We also used the fact that $F^{\star}-F(\pi)\leq 1/(1-\gamma)$ for any $\pi\in\Pi$ and that by the definition of PostProcess, $R_{\lambda^{l}}(\pi_{\theta^{l,0}})\geq\log\epsilon_{\rm pp}$ .
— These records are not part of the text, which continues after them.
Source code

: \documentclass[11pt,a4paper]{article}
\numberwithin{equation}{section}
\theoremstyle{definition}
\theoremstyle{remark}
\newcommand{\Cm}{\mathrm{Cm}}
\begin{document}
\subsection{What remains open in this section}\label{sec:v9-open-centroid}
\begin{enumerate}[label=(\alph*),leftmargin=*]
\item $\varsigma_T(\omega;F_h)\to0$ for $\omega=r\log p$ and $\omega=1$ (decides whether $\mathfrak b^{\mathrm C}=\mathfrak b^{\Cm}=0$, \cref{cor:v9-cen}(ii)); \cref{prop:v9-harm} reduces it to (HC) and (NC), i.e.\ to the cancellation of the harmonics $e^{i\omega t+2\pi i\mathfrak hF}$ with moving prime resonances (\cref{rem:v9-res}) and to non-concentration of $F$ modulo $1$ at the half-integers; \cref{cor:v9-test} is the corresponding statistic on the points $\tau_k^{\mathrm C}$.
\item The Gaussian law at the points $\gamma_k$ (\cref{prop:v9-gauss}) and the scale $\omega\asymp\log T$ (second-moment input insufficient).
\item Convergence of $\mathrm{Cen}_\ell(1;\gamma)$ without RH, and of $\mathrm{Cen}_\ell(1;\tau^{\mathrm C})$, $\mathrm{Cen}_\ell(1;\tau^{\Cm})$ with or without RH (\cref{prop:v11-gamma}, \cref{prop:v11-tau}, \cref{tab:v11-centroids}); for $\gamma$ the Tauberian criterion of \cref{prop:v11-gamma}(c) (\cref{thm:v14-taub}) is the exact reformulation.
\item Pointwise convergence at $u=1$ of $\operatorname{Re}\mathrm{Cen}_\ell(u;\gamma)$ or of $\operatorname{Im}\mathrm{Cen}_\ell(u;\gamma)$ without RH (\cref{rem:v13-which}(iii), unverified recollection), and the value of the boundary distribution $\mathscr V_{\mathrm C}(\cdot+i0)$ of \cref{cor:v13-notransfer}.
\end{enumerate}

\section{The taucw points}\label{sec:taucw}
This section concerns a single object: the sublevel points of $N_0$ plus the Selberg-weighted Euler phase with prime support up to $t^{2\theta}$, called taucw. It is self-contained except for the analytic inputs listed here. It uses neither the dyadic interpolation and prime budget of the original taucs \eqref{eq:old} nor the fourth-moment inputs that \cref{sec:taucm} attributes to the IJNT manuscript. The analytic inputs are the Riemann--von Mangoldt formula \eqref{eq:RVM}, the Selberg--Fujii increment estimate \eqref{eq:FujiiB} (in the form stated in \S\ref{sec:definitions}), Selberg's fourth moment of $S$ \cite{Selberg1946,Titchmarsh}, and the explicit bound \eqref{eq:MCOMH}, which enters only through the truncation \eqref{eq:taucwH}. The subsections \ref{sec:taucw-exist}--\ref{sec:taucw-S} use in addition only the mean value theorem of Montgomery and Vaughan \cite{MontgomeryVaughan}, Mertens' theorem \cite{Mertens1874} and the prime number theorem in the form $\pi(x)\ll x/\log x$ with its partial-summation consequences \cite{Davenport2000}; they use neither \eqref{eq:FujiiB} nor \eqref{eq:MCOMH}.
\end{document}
Now recall that for any $N\geq 0$ , we have

\begin{split}\mathbf{regret}(N)&=\sum_{l=0}^{l_{N}-1}\mathbf{regret}_{l}(T_{l}-1)+\mathbf{regret}_{l_{N}}(k_{N})\\ &\leq\sum_{l=0}^{l_{N}}\mathbf{regret}_{l}(T_{l}-1),\end{split}

where $(l_{N},k_{N})=G_{\mathcal{T}}(N)$ . In addition, by the choices of $T_{l}$ , we have that for any $0\leq k\leq T_{l}-1$ ,

	$\displaystyle B_{\mathcal{T}}(l,k)$	$\displaystyle=\sum_{j=0}^{l-1}T_{j}+k$
		$\displaystyle=(2^{l}-1)T_{0}+k$
		$\displaystyle\geq(2^{l}-1)T_{0}.$

Hence for any $N\geq 0$ , we have $l_{N}\leq\log_{2}\left(\frac{N}{T_{0}}+1\right)\leq\log_{2}(N+1)$ .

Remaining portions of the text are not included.